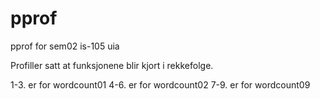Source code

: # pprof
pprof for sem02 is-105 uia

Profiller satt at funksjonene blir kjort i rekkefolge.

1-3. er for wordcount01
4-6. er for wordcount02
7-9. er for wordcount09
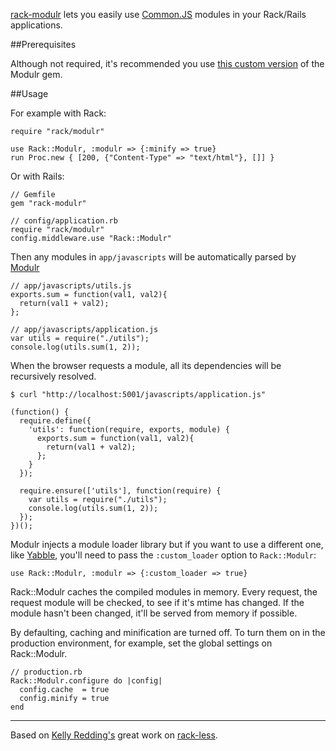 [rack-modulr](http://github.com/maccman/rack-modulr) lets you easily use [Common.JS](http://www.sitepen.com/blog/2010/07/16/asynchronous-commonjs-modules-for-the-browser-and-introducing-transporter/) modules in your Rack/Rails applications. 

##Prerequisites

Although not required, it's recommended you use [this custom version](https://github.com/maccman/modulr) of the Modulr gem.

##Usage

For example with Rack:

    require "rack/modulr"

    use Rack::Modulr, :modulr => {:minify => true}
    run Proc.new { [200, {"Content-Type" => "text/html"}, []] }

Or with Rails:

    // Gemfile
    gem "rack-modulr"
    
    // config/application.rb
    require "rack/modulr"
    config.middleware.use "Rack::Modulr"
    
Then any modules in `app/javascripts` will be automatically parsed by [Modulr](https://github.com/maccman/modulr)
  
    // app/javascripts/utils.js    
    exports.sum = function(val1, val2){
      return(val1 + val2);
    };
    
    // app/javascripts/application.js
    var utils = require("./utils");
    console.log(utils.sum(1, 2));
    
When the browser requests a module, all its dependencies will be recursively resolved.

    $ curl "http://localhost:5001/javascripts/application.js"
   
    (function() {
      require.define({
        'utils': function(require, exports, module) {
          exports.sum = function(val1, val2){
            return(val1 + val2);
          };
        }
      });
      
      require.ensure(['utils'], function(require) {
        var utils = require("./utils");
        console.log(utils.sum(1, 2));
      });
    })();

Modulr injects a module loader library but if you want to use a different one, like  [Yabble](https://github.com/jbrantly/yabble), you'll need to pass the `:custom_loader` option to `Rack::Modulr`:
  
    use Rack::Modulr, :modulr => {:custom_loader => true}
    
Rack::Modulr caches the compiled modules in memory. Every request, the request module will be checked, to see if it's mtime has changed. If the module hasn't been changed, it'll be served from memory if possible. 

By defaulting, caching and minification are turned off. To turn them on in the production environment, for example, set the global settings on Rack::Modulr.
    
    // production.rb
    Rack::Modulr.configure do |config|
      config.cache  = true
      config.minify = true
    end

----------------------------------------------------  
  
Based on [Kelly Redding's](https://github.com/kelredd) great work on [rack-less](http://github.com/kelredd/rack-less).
* * * * * * *
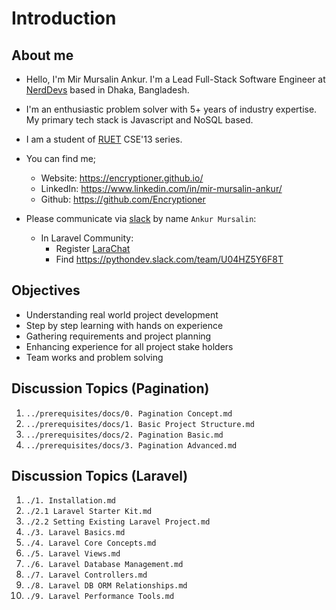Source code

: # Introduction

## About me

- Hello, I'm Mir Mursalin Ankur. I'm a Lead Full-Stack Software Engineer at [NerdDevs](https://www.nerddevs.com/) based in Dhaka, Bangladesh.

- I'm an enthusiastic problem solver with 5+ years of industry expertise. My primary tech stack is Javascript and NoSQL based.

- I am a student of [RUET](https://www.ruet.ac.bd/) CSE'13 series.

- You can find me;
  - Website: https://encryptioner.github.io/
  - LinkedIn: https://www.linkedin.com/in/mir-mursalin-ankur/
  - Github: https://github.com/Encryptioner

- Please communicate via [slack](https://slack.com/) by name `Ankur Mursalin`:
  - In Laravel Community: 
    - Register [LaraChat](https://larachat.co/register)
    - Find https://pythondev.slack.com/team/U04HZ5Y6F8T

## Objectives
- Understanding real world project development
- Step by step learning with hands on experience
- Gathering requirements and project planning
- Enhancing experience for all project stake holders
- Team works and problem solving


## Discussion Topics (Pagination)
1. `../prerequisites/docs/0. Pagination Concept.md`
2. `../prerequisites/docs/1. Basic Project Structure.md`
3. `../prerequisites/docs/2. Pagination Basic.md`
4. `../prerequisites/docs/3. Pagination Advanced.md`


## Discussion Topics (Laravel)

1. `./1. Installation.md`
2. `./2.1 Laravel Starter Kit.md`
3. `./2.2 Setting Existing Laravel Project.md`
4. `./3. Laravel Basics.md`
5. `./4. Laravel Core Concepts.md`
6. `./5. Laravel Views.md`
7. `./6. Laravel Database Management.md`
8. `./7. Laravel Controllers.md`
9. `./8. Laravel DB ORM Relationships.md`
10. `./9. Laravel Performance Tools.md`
* * * * * * *
Your answer should reproduce each line of the listing that holds the word "function".

    exports.sum = function(val1, val2){
    (function() {
        'utils': function(require, exports, module) {
          exports.sum = function(val1, val2){
      require.ensure(['utils'], function(require) {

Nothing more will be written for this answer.